### TASK ITEM
Every entry below should be printed again exactly as it reads.

### RECORDS FOR THE TASK
Segment Open

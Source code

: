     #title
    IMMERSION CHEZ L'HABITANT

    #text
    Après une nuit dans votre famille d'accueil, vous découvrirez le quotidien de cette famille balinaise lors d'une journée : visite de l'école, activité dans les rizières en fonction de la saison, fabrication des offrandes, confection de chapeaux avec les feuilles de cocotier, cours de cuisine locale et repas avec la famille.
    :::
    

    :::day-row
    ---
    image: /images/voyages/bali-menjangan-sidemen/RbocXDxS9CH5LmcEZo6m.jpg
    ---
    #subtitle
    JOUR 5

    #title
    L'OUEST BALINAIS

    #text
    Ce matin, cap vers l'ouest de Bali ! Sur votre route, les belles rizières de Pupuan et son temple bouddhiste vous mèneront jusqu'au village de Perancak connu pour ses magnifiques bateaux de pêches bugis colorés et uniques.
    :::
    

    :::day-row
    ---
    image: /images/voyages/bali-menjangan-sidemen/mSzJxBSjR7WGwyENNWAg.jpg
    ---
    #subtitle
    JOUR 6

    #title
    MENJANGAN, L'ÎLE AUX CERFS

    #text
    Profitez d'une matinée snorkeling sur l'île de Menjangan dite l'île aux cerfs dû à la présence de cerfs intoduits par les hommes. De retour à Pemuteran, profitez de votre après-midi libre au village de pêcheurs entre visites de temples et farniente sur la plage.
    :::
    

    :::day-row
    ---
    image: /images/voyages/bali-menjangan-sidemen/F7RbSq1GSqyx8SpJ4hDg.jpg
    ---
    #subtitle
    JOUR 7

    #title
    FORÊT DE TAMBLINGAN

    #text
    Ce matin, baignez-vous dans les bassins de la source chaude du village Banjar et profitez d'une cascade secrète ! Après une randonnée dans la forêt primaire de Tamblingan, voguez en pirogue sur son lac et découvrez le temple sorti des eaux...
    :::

Segment Closed

### SOLUTION
Source code

:     #title
    IMMERSION CHEZ L'HABITANT

    #text
    Après une nuit dans votre famille d'accueil, vous découvrirez le quotidien de cette famille balinaise lors d'une journée : visite de l'école, activité dans les rizières en fonction de la saison, fabrication des offrandes, confection de chapeaux avec les feuilles de cocotier, cours de cuisine locale et repas avec la famille.
    :::
    

    :::day-row
    ---
    image: /images/voyages/bali-menjangan-sidemen/RbocXDxS9CH5LmcEZo6m.jpg
    ---
    #subtitle
    JOUR 5

    #title
    L'OUEST BALINAIS

    #text
    Ce matin, cap vers l'ouest de Bali ! Sur votre route, les belles rizières de Pupuan et son temple bouddhiste vous mèneront jusqu'au village de Perancak connu pour ses magnifiques bateaux de pêches bugis colorés et uniques.
    :::
    

    :::day-row
    ---
    image: /images/voyages/bali-menjangan-sidemen/mSzJxBSjR7WGwyENNWAg.jpg
    ---
    #subtitle
    JOUR 6

    #title
    MENJANGAN, L'ÎLE AUX CERFS

    #text
    Profitez d'une matinée snorkeling sur l'île de Menjangan dite l'île aux cerfs dû à la présence de cerfs intoduits par les hommes. De retour à Pemuteran, profitez de votre après-midi libre au village de pêcheurs entre visites de temples et farniente sur la plage.
    :::
    

    :::day-row
    ---
    image: /images/voyages/bali-menjangan-sidemen/F7RbSq1GSqyx8SpJ4hDg.jpg
    ---
    #subtitle
    JOUR 7

    #title
    FORÊT DE TAMBLINGAN

    #text
    Ce matin, baignez-vous dans les bassins de la source chaude du village Banjar et profitez d'une cascade secrète ! Après une randonnée dans la forêt primaire de Tamblingan, voguez en pirogue sur son lac et découvrez le temple sorti des eaux...
    :::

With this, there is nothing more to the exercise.